Key Facts
- •Mr. Wells controlled an unlicensed HMO between April 1, 2019, and November 12, 2020.
- •He claimed a reasonable excuse: he applied for a license but was told by Tower Hamlets council he didn't need one, and they would contact him if that changed.
- •The FTT accepted Mr. Wells's account of a phone call with a council employee, Mr. Shah, who allegedly said this.
- •The tenants appealed, arguing the FTT wrongly applied D'Costa v D'Andrea and didn't consider how long the excuse lasted.
- •The additional licensing designation came into force on April 1, 2019.
Legal Principles
A person commits an offence if they control an HMO required to be licensed but isn't.
Section 72(1), Housing Act 2004
There's a defence if the person had a reasonable excuse.
Section 72(5), Housing Act 2004
The FTT can make a rent repayment order for offences listed in section 40, including section 72 offences.
Section 43, Housing and Planning Act 2016
An appeal to the Upper Tribunal against an FTT decision on a rent repayment order isn't limited to points of law.
Section 53, Housing and Planning Act 2016
A reasonable excuse must be objectively reasonable and cover the entire period of the offence; a genuinely held belief isn't sufficient.
Perrin v HMRC [2018] UKUT 156 (TCC)
Outcomes
Appeal allowed.
The FTT failed to consider whether Mr.
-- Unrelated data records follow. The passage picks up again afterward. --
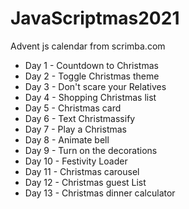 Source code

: # JavaScriptmas2021
Advent js calendar from scrimba.com
- Day 1 - Countdown to Christmas
- Day 2 - Toggle Christmas theme
- Day 3 - Don't scare your Relatives
- Day 4 - Shopping Christmas list
- Day 5 - Christmas card
- Day 6 - Text Christmassify
- Day 7 - Play a Christmas
- Day 8 - Animate bell
- Day 9 - Turn on the decorations
- Day 10 - Festivity Loader
- Day 11 - Christmas carousel
- Day 12 - Christmas guest List
- Day 13 - Christmas dinner calculator

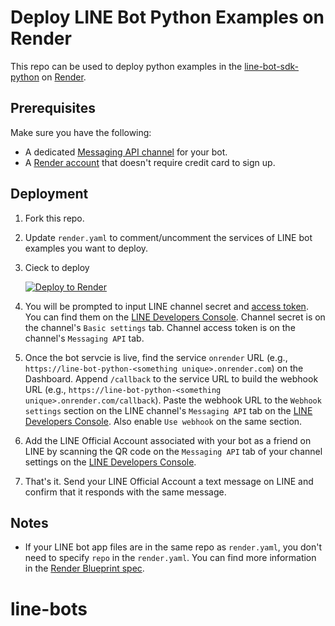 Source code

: # Deploy LINE Bot Python Examples on Render

This repo can be used to deploy python examples in the [line-bot-sdk-python](https://github.com/line/line-bot-sdk-python/tree/master/examples) on [Render](https://render.com/).
## Prerequisites
Make sure you have the following:
- A dedicated [Messaging API channel](https://developers.line.biz/en/docs/messaging-api/getting-started/) for your bot.
- A [Render account](https://dashboard.render.com/register) that doesn't require credit card to sign up.

## Deployment
1. Fork this repo.
2. Update `render.yaml` to comment/uncomment the services of LINE bot examples you want to deploy.
3. Cieck to deploy
   
   [![Deploy to Render](http://render.com/images/deploy-to-render-button.svg)](https://render.com/deploy)

4. You will be prompted to input LINE channel secret and [access token](https://developers.line.biz/en/docs/messaging-api/channel-access-tokens/). You can find them on the [LINE Developers Console](https://developers.line.biz/console/). Channel secret is on the channel's `Basic settings` tab. Channel access token is on the channel's `Messaging API` tab.
5. Once the bot servcie is live, find the service `onrender` URL (e.g., `https://line-bot-python-<something unique>.onrender.com`) on the Dashboard. Append `/callback` to the service URL to build the webhook URL (e.g., `https://line-bot-python-<something unique>.onrender.com/callback`). Paste the webhook URL to the `Webhook settings` section on the LINE channel's `Messaging API` tab on the [LINE Developers Console](https://developers.line.biz/console/). Also enable `Use webhook` on the same section.
6. Add the LINE Official Account associated with your bot as a friend on LINE by scanning the QR code on the `Messaging API` tab of your channel settings on the [LINE Developers Console](https://developers.line.biz/console/).
7. That's it. Send your LINE Official Account a text message on LINE and confirm that it responds with the same message.

## Notes
- If your LINE bot app files are in the same repo as `render.yaml`, you don't need to specify `repo` in the `render.yaml`. You can find more information in the [Render Blueprint spec](https://render.com/docs/blueprint-spec#repo--branch).
# line-bots
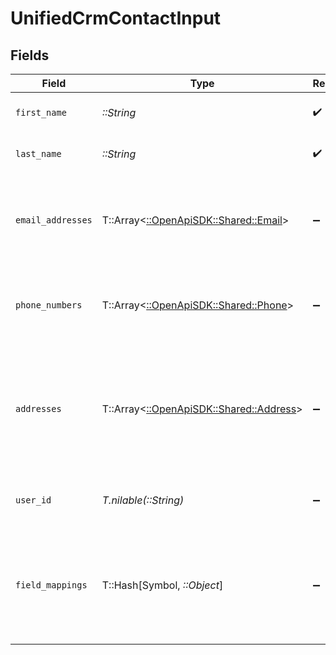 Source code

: # UnifiedCrmContactInput


## Fields

| Field                                                                                                               | Type                                                                                                                | Required                                                                                                            | Description                                                                                                         | Example                                                                                                             |
| ------------------------------------------------------------------------------------------------------------------- | ------------------------------------------------------------------------------------------------------------------- | ------------------------------------------------------------------------------------------------------------------- | ------------------------------------------------------------------------------------------------------------------- | ------------------------------------------------------------------------------------------------------------------- |
| `first_name`                                                                                                        | *::String*                                                                                                          | :heavy_check_mark:                                                                                                  | The first name of the contact                                                                                       | John                                                                                                                |
| `last_name`                                                                                                         | *::String*                                                                                                          | :heavy_check_mark:                                                                                                  | The last name of the contact                                                                                        | Doe                                                                                                                 |
| `email_addresses`                                                                                                   | T::Array<[::OpenApiSDK::Shared::Email](../../models/shared/email.md)>                                               | :heavy_minus_sign:                                                                                                  | The email addresses of the contact                                                                                  | [<br/>{<br/>"email": "john.doe@example.com",<br/>"type": "WORK"<br/>}<br/>]                                         |
| `phone_numbers`                                                                                                     | T::Array<[::OpenApiSDK::Shared::Phone](../../models/shared/phone.md)>                                               | :heavy_minus_sign:                                                                                                  | The phone numbers of the contact                                                                                    | [<br/>{<br/>"phone": "1234567890",<br/>"type": "WORK"<br/>}<br/>]                                                   |
| `addresses`                                                                                                         | T::Array<[::OpenApiSDK::Shared::Address](../../models/shared/address.md)>                                           | :heavy_minus_sign:                                                                                                  | The addresses of the contact                                                                                        | [<br/>{<br/>"street": "123 Main St",<br/>"city": "Anytown",<br/>"state": "CA",<br/>"zip": "12345",<br/>"country": "USA",<br/>"type": "WORK"<br/>}<br/>] |
| `user_id`                                                                                                           | *T.nilable(::String)*                                                                                               | :heavy_minus_sign:                                                                                                  | The UUID of the user who owns the contact                                                                           | 801f9ede-c698-4e66-a7fc-48d19eebaa4f                                                                                |
| `field_mappings`                                                                                                    | T::Hash[Symbol, *::Object*]                                                                                         | :heavy_minus_sign:                                                                                                  | The custom field mappings of the contact between the remote 3rd party & Panora                                      | {<br/>"fav_dish": "broccoli",<br/>"fav_color": "red"<br/>}                                                          | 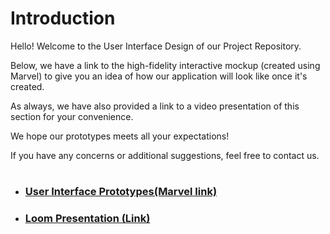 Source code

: # Introduction

Hello! Welcome to the User Interface Design of our Project Repository. 

Below, we have a link to the high-fidelity interactive mockup (created using Marvel) to give you an idea of how our application will look like once it's created.

As always, we have also provided a link to a video presentation of this section for your convenience. 

We hope our prototypes meets all your expectations! 

If you have any concerns or additional suggestions, feel free to contact us.

#

- ### [User Interface  Prototypes(Marvel link)](https://marvelapp.com/prototype/340hhbeg)
- ### [Loom Presentation (Link)](https://www.loom.com/share/167bc04cfc8147c98c9b9b69243ac8a2?sid=8564ac01-3b89-4035-9478-5540ce2f228e)
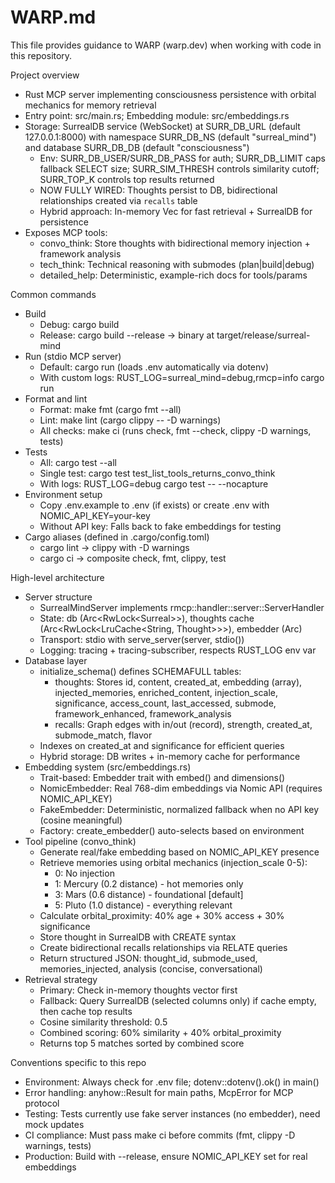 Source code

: # WARP.md

This file provides guidance to WARP (warp.dev) when working with code in this repository.

Project overview
- Rust MCP server implementing consciousness persistence with orbital mechanics for memory retrieval
- Entry point: src/main.rs; Embedding module: src/embeddings.rs
- Storage: SurrealDB service (WebSocket) at SURR_DB_URL (default 127.0.0.1:8000) with namespace SURR_DB_NS (default "surreal_mind") and database SURR_DB_DB (default "consciousness")
  - Env: SURR_DB_USER/SURR_DB_PASS for auth; SURR_DB_LIMIT caps fallback SELECT size; SURR_SIM_THRESH controls similarity cutoff; SURR_TOP_K controls top results returned
  - NOW FULLY WIRED: Thoughts persist to DB, bidirectional relationships created via `recalls` table
  - Hybrid approach: In-memory Vec<Thought> for fast retrieval + SurrealDB for persistence
- Exposes MCP tools:
  - convo_think: Store thoughts with bidirectional memory injection + framework analysis
  - tech_think: Technical reasoning with submodes (plan|build|debug)
  - detailed_help: Deterministic, example-rich docs for tools/params

Common commands
- Build
  - Debug: cargo build
  - Release: cargo build --release  → binary at target/release/surreal-mind
- Run (stdio MCP server)
  - Default: cargo run (loads .env automatically via dotenv)
  - With custom logs: RUST_LOG=surreal_mind=debug,rmcp=info cargo run
- Format and lint
  - Format: make fmt  (cargo fmt --all)
  - Lint: make lint  (cargo clippy -- -D warnings)
  - All checks: make ci  (runs check, fmt --check, clippy -D warnings, tests)
- Tests
  - All: cargo test --all  
  - Single test: cargo test test_list_tools_returns_convo_think
  - With logs: RUST_LOG=debug cargo test -- --nocapture
- Environment setup
  - Copy .env.example to .env (if exists) or create .env with NOMIC_API_KEY=your-key
  - Without API key: Falls back to fake embeddings for testing
- Cargo aliases (defined in .cargo/config.toml)
  - cargo lint → clippy with -D warnings
  - cargo ci → composite check, fmt, clippy, test

High-level architecture  
- Server structure
  - SurrealMindServer implements rmcp::handler::server::ServerHandler
  - State: db (Arc<RwLock<Surreal<Client>>>), thoughts cache (Arc<RwLock<LruCache<String, Thought>>>), embedder (Arc<dyn Embedder>)
  - Transport: stdio with serve_server(server, stdio())
  - Logging: tracing + tracing-subscriber, respects RUST_LOG env var
- Database layer
  - initialize_schema() defines SCHEMAFULL tables:
    - thoughts: Stores id, content, created_at, embedding (array<float>), injected_memories, enriched_content, injection_scale, significance, access_count, last_accessed, submode, framework_enhanced, framework_analysis
    - recalls: Graph edges with in/out (record<thoughts>), strength, created_at, submode_match, flavor
  - Indexes on created_at and significance for efficient queries
  - Hybrid storage: DB writes + in-memory cache for performance
- Embedding system (src/embeddings.rs)
  - Trait-based: Embedder trait with embed() and dimensions()
  - NomicEmbedder: Real 768-dim embeddings via Nomic API (requires NOMIC_API_KEY)
  - FakeEmbedder: Deterministic, normalized fallback when no API key (cosine meaningful)
  - Factory: create_embedder() auto-selects based on environment
- Tool pipeline (convo_think)
  - Generate real/fake embedding based on NOMIC_API_KEY presence
  - Retrieve memories using orbital mechanics (injection_scale 0-5):
    - 0: No injection  
    - 1: Mercury (0.2 distance) - hot memories only
    - 3: Mars (0.6 distance) - foundational [default]
    - 5: Pluto (1.0 distance) - everything relevant
  - Calculate orbital_proximity: 40% age + 30% access + 30% significance
  - Store thought in SurrealDB with CREATE syntax
  - Create bidirectional recalls relationships via RELATE queries
  - Return structured JSON: thought_id, submode_used, memories_injected, analysis (concise, conversational)
- Retrieval strategy
  - Primary: Check in-memory thoughts vector first
  - Fallback: Query SurrealDB (selected columns only) if cache empty, then cache top results
  - Cosine similarity threshold: 0.5
  - Combined scoring: 60% similarity + 40% orbital_proximity
  - Returns top 5 matches sorted by combined score

Conventions specific to this repo
- Environment: Always check for .env file; dotenv::dotenv().ok() in main()
- Error handling: anyhow::Result for main paths, McpError for MCP protocol  
- Testing: Tests currently use fake server instances (no embedder), need mock updates
- CI compliance: Must pass make ci before commits (fmt, clippy -D warnings, tests)
- Production: Build with --release, ensure NOMIC_API_KEY set for real embeddings
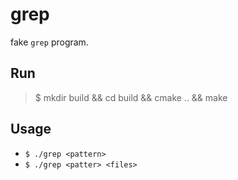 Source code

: # grep

fake `grep` program.

## Run

> $ mkdir build && cd build && cmake .. && make

## Usage

* `$ ./grep <pattern>`
* `$ ./grep <patter> <files>`


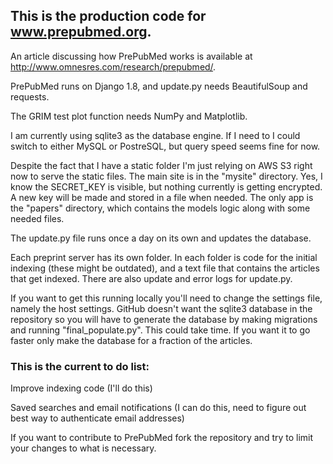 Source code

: ## This is the production code for www.prepubmed.org.
An article discussing how PrePubMed works is available at http://www.omnesres.com/research/prepubmed/.

PrePubMed runs on Django 1.8, and update.py needs BeautifulSoup and requests.

The GRIM test plot function needs NumPy and Matplotlib.

I am currently using sqlite3 as the database engine.  If I need to I could switch to either MySQL or PostreSQL, but query speed seems fine for now.

Despite the fact that I have a static folder I'm just relying on AWS S3 right now to serve the static files.  The main site is in the "mysite" directory.  Yes, I know the SECRET_KEY is visible, but nothing currently is getting encrypted.  A new key will be made and stored in a file when needed.  The only app is the "papers" directory, which contains the models logic along with some needed files.

The update.py file runs once a day on its own and updates the database.

Each preprint server has its own folder.  In each folder is code for the initial indexing (these might be outdated), and a text file that contains the articles that get indexed.  There are also update and error logs for update.py.

If you want to get this running locally you'll need to change the settings file, namely the host settings.  GitHub doesn't want the sqlite3 database in the repository so you will have to generate the database by making migrations and running "final_populate.py".  This could take time.  If you want it to go faster only make the database for a fraction of the articles.

### This is the current to do list:

Improve indexing code (I'll do this)

Saved searches and email notifications (I can do this, need to figure out best way to authenticate email addresses)


If you want to contribute to PrePubMed fork the repository and try to limit your changes to what is necessary.
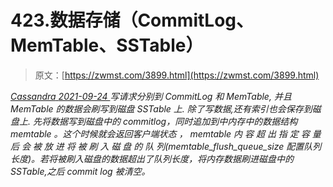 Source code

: <!--yml
category: 未分类
date: 0001-01-01 00:00:00
-->

# 423.数据存储（CommitLog、MemTable、SSTable）

> 原文：[https://zwmst.com/3899.html](https://zwmst.com/3899.html)

   [ *Cassandra* ](https://zwmst.com/cassandra)*[ <time datetime="2021-09-24T15:05:38+08:00"> 2021-09-24 </time> ](https://zwmst.com/3899.html)  写请求分别到 CommitLog 和 MemTable, 并且 MemTable 的数据会刷写到磁盘 SSTable 上. 除了写数据,还有索引也会保存到磁盘上.
先将数据写到磁盘中的 commitlog，同时追加到中内存中的数据结构 memtable 。这个时候就会返回客户端状态 ， memtable 内 容 超 出 指 定 容 量 后 会 被 放 进 将 被 刷 入 磁 盘 的 队 列(memtable_flush_queue_size 配置队列长度)。若将被刷入磁盘的数据超出了队列长度，将内存数据刷进磁盘中的 SSTable,之后 commit log 被清空。* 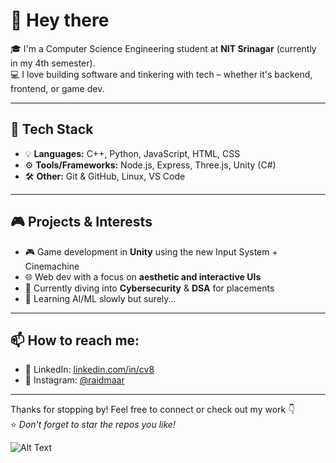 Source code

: # 👋 Hey there

🎓 I'm a Computer Science Engineering student at **NIT Srinagar** (currently in my 4th semester).  
💻 I love building software and tinkering with tech – whether it's backend, frontend, or game dev.  

---

## 🚀 Tech Stack

- 💡 **Languages:** C++, Python, JavaScript, HTML, CSS  
- ⚙️ **Tools/Frameworks:** Node.js, Express, Three.js, Unity (C#)  
- 🛠️ **Other:** Git & GitHub, Linux, VS Code  

---

## 🎮 Projects & Interests

- 🎮 Game development in **Unity** using the new Input System + Cinemachine  
- 🌐 Web dev with a focus on **aesthetic and interactive UIs**  
- 🔐 Currently diving into **Cybersecurity** & **DSA** for placements  
- 🧠 Learning AI/ML slowly but surely...

---

## 📫 How to reach me:

- 💼 LinkedIn: [linkedin.com/in/cv8](https://www.linkedin.com/in/cv8/)  
- 📸 Instagram: [@raidmaar](https://www.instagram.com/raidmaar/)

---

Thanks for stopping by! Feel free to connect or check out my work 👇  
⭐️ _Don't forget to star the repos you like!_

![Alt Text](https://media3.giphy.com/media/v1.Y2lkPTc5MGI3NjExNGRpb2h4a3NscDdtdXJwMjhqMG1lbXpubXppNng1eXRoMjZ2ZGw4ZSZlcD12MV9pbnRlcm5hbF9naWZfYnlfaWQmY3Q9Zw/TYVCxIb0Y2e4ZDWgl6/giphy.gif)
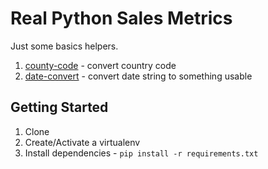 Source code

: # Real Python Sales Metrics

Just some basics helpers.

1. [county-code](country-code) - convert country code
1. [date-convert](date-convert) - convert date string to something usable

## Getting Started

1. Clone
1. Create/Activate a virtualenv
1. Install dependencies - `pip install -r requirements.txt`
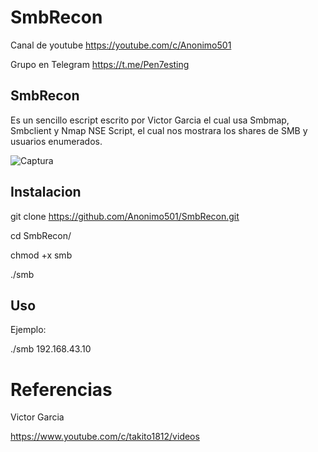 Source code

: # SmbRecon

Canal de youtube  https://youtube.com/c/Anonimo501

Grupo en Telegram https://t.me/Pen7esting

## SmbRecon

Es un sencillo escript escrito por Victor Garcia el cual usa Smbmap, Smbclient y Nmap NSE Script, 
el cual nos mostrara los shares de SMB y usuarios enumerados.


![Captura](https://user-images.githubusercontent.com/67207446/131047358-82c34e81-5fcb-49f5-a0e5-1f3c7d9f4929.PNG)



## Instalacion

git clone https://github.com/Anonimo501/SmbRecon.git

cd SmbRecon/

chmod +x smb

./smb

## Uso

Ejemplo:

./smb 192.168.43.10

# Referencias

Victor Garcia

https://www.youtube.com/c/takito1812/videos




















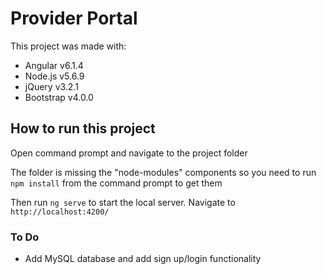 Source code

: # Provider Portal

This project was made with:
 - Angular  v6.1.4
 - Node.js v5.6.9
 - jQuery v3.2.1
 - Bootstrap v4.0.0 

## How to run this project

Open command prompt and navigate to the project folder 

The folder is missing the "node-modules" components so you need to run `npm install` from the command prompt to get them

Then run `ng serve` to start the local server. Navigate to `http://localhost:4200/`


### To Do
- Add MySQL database and add sign up/login functionality

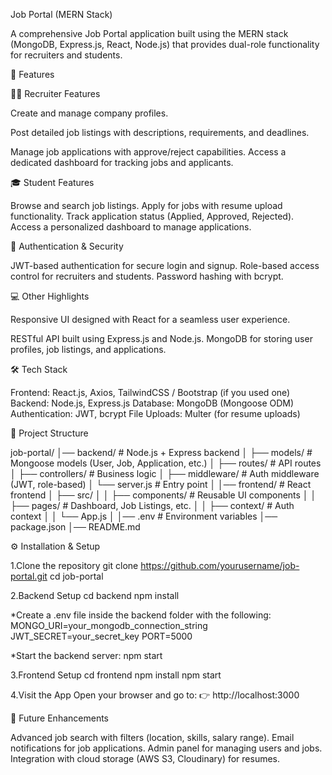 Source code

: Job Portal (MERN Stack)

A comprehensive Job Portal application built using the MERN stack (MongoDB, Express.js, React, Node.js) that provides dual-role functionality for recruiters and students.

🚀 Features

👨‍💼 Recruiter Features

Create and manage company profiles.

Post detailed job listings with descriptions, requirements, and deadlines.

Manage job applications with approve/reject capabilities.
Access a dedicated dashboard for tracking jobs and applicants.

🎓 Student Features

Browse and search job listings.
Apply for jobs with resume upload functionality.
Track application status (Applied, Approved, Rejected).
Access a personalized dashboard to manage applications.

🔐 Authentication & Security

JWT-based authentication for secure login and signup.
Role-based access control for recruiters and students.
Password hashing with bcrypt.

💻 Other Highlights

Responsive UI designed with React for a seamless user experience.

RESTful API built using Express.js and Node.js.
MongoDB for storing user profiles, job listings, and applications.

🛠️ Tech Stack

Frontend: React.js, Axios, TailwindCSS / Bootstrap (if you used one)
Backend: Node.js, Express.js
Database: MongoDB (Mongoose ODM)
Authentication: JWT, bcrypt
File Uploads: Multer (for resume uploads)

📂 Project Structure


job-portal/
│── backend/               # Node.js + Express backend
│   ├── models/            # Mongoose models (User, Job, Application, etc.)
│   ├── routes/            # API routes
│   ├── controllers/       # Business logic
│   ├── middleware/        # Auth middleware (JWT, role-based)
│   └── server.js          # Entry point
│
│── frontend/              # React frontend
│   ├── src/
│   │   ├── components/    # Reusable UI components
│   │   ├── pages/         # Dashboard, Job Listings, etc.
│   │   ├── context/       # Auth context
│   │   └── App.js
│
│── .env                   # Environment variables
│── package.json
│── README.md

⚙️ Installation & Setup

1.Clone the repository
git clone https://github.com/yourusername/job-portal.git
cd job-portal

2.Backend Setup
cd backend
npm install

*Create a .env file inside the backend folder with the following:
MONGO_URI=your_mongodb_connection_string
JWT_SECRET=your_secret_key
PORT=5000

*Start the backend server:
npm start

3.Frontend Setup
cd frontend
npm install
npm start

4.Visit the App
Open your browser and go to:
👉 http://localhost:3000

📌 Future Enhancements

Advanced job search with filters (location, skills, salary range).
Email notifications for job applications.
Admin panel for managing users and jobs.
Integration with cloud storage (AWS S3, Cloudinary) for resumes.

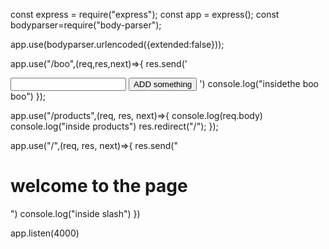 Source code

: const express = require("express");
const app = express();
const bodyparser=require("body-parser");

app.use(bodyparser.urlencoded({extended:false}));

app.use("/boo",(req,res,next)=>{
    res.send('<form action="/product" method ="POST"><input type="text" name="title"> <button type="submit"> ADD something</button> </forn>')
    console.log("insidethe boo boo")
});

app.use("/products",(req, res, next)=>{
    console.log(req.body)
    console.log("inside products")
    res.redirect("/");
});

app.use("/",(req, res, next)=>{
    res.send("<h1>welcome to the page</h1>")
    console.log("inside slash")
})

app.listen(4000) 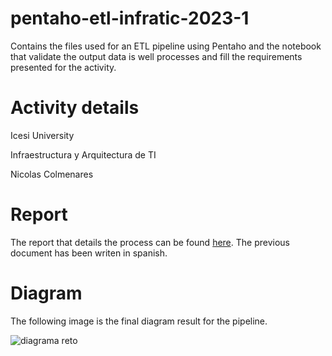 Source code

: # pentaho-etl-infratic-2023-1
Contains the files used for an ETL pipeline using Pentaho and the notebook that validate the output data is well processes and fill the requirements presented for the activity.

# Activity details
Icesi University

Infraestructura y Arquitectura de TI

Nicolas Colmenares

# Report
The report that details the process can be found [here](https://drive.google.com/file/d/1Q27THe28WemEfP0nY-YGFLUKljPX9Mjv/view?usp=sharing). The previous document has been writen
in spanish.

# Diagram
The following image is the final diagram result for the pipeline.

![diagrama reto](https://github.com/NickEsColR/pentaho-etl-infratic-2023-1/assets/47890683/a74ff8a6-ebbd-409e-a045-8f027d3a3275)
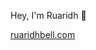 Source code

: Hey, I'm Ruaridh 👋

 <a href="https://ruaridhbell.com" target="_blank">
              ruaridhbell.com
            </a>

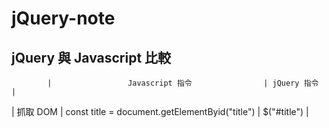 # jQuery-note

## jQuery 與 Javascript 比較

            |                 Javascript 指令                | jQuery 指令 |

 | 抓取 DOM | const title = document.getElementByid("title") | $("#title") |


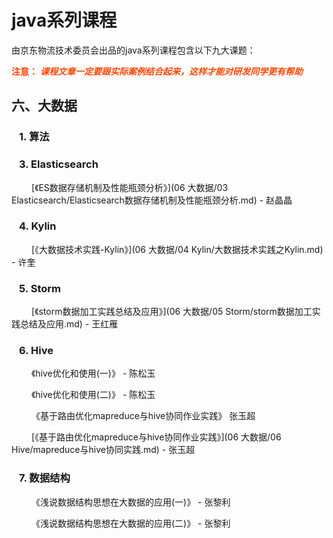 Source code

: # java系列课程

由京东物流技术委员会出品的java系列课程包含以下九大课题：

<font color=#FF4500>**注意：** ***课程文章一定要跟实际案例结合起来，这样才能对研发同学更有帮助*** </font>



## 六、大数据

### &ensp; 1. 算法

### &ensp; 3. Elasticsearch

&ensp;&ensp;&ensp;&ensp; [《ES数据存储机制及性能瓶颈分析》](06 大数据/03 Elasticsearch/Elasticsearch数据存储机制及性能瓶颈分析.md) - 赵晶晶

### &ensp; 4. Kylin

&ensp;&ensp;&ensp;&ensp; [《大数据技术实践-Kylin》](06 大数据/04 Kylin/大数据技术实践之Kylin.md) - 许奎

### &ensp; 5. Storm

&ensp;&ensp;&ensp;&ensp; [《storm数据加工实践总结及应用》](06 大数据/05 Storm/storm数据加工实践总结及应用.md) - 王红雁

### &ensp; 6. Hive

&ensp;&ensp;&ensp;&ensp; 《hive优化和使用(一)》 - 陈松玉

&ensp;&ensp;&ensp;&ensp; 《hive优化和使用(二)》 - 陈松玉

&ensp;&ensp;&ensp;&ensp; 《基于路由优化mapreduce与hive协同作业实践》 张玉超

&ensp;&ensp;&ensp;&ensp; [《基于路由优化mapreduce与hive协同作业实践》](06 大数据/06 Hive/mapreduce与hive协同实践.md) - 张玉超

### &ensp; 7. 数据结构

&ensp;&ensp;&ensp;&ensp; 《浅说数据结构思想在大数据的应用(一)》 - 张黎利

&ensp;&ensp;&ensp;&ensp; 《浅说数据结构思想在大数据的应用(二)》 - 张黎利
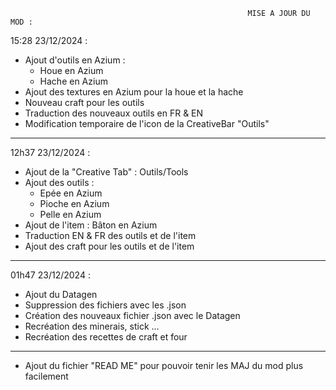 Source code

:                                                          MISE A JOUR DU MOD : 
                                                         
15:28 23/12/2024 :
- Ajout d'outils en Azium :
  * Houe en Azium
  * Hache en Azium
- Ajout des textures en Azium pour la houe et la hache
- Nouveau craft pour les outils
- Traduction des nouveaux outils en FR & EN
- Modification temporaire de l'icon de la CreativeBar "Outils"
------------------------------------------------------------------------------
12h37 23/12/2024 :
- Ajout de la "Creative Tab" : Outils/Tools
- Ajout des outils :
  * Epée en Azium
  * Pioche en Azium
  * Pelle en Azium
- Ajout de l'item : Bâton en Azium
- Traduction EN & FR des outils et de l'item
- Ajout des craft pour les outils et de l'item 
------------------------------------------------------------------------------
01h47 23/12/2024 :
- Ajout du Datagen 
- Suppression des fichiers avec les .json
- Création des nouveaux fichier .json avec le Datagen
- Recréation des minerais, stick ...
- Recréation des recettes de craft et four 
------------------------------------------------------------------------------
- Ajout du fichier "READ ME" pour pouvoir tenir les MAJ du mod plus facilement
Wells's excuse remained reasonable throughout the entire period of the offence. They didn't adequately address the tenants' argument that his inaction after November 2018 rendered his excuse unreasonable.
Remitted to the FTT for further consideration.
The Upper Tribunal didn't hear the evidence and couldn't substitute its own decision. The FTT should re-evaluate whether the excuse remained reasonable for the full period.